— YOUR ASSIGNMENT —
Set down exactly, from the records below, the line with "- ⚡ Fun fact: ..." through the line with "## Resources", and nothing else.

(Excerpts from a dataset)

▬▬▬

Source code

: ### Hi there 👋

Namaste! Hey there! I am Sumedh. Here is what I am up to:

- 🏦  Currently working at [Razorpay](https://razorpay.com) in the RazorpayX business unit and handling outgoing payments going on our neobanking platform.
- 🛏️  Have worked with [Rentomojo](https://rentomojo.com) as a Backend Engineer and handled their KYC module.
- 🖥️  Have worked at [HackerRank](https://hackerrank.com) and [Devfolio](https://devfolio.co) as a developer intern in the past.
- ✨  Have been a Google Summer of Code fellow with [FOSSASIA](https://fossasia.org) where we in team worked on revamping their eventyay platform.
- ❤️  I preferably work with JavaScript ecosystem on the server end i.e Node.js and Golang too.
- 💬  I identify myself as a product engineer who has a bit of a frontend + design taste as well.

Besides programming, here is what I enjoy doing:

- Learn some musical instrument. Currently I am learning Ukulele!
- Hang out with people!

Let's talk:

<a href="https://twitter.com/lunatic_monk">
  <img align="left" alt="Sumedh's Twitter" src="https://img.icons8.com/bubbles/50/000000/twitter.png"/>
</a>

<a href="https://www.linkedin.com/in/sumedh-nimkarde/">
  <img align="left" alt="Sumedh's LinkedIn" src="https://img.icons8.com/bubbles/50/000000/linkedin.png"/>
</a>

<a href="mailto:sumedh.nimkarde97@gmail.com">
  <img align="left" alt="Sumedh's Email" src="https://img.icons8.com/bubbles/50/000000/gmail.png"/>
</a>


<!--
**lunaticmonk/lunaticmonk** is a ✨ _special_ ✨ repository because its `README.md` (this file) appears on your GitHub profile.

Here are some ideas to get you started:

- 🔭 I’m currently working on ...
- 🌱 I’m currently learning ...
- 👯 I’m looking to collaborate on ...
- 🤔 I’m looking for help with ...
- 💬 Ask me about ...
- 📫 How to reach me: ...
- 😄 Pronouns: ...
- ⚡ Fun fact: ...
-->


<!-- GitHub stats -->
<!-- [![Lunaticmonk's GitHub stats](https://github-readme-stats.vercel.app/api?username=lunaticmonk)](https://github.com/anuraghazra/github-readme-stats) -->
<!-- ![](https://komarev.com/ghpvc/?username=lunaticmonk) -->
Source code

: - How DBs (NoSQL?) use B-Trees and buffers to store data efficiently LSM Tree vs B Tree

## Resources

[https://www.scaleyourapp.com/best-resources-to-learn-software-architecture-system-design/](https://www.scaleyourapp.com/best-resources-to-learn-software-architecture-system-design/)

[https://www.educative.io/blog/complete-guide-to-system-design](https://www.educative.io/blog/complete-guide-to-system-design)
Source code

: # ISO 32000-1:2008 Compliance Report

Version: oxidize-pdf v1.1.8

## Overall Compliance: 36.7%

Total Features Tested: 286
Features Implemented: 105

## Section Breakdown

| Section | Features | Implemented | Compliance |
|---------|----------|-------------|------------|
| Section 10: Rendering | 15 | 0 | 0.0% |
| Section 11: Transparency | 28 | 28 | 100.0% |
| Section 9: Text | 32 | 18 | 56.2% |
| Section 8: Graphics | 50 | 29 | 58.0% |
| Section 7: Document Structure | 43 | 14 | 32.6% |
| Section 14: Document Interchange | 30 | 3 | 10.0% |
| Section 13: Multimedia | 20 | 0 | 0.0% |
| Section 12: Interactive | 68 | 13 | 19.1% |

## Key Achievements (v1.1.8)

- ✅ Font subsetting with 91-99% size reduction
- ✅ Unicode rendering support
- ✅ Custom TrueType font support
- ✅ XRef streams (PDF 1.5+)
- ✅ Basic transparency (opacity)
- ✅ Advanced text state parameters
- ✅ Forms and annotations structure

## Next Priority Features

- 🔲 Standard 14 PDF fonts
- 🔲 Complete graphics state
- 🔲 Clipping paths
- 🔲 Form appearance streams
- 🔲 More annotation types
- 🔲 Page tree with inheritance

▬▬▬

— ANSWER TO THE PROBLEM —
- ⚡ Fun fact: ...
-->


<!-- GitHub stats -->
<!-- [![Lunaticmonk's GitHub stats](https://github-readme-stats.vercel.app/api?username=lunaticmonk)](https://github.com/anuraghazra/github-readme-stats) -->
<!-- ![](https://komarev.com/ghpvc/?username=lunaticmonk) -->
Source code

: - How DBs (NoSQL?) use B-Trees and buffers to store data efficiently LSM Tree vs B Tree

## Resources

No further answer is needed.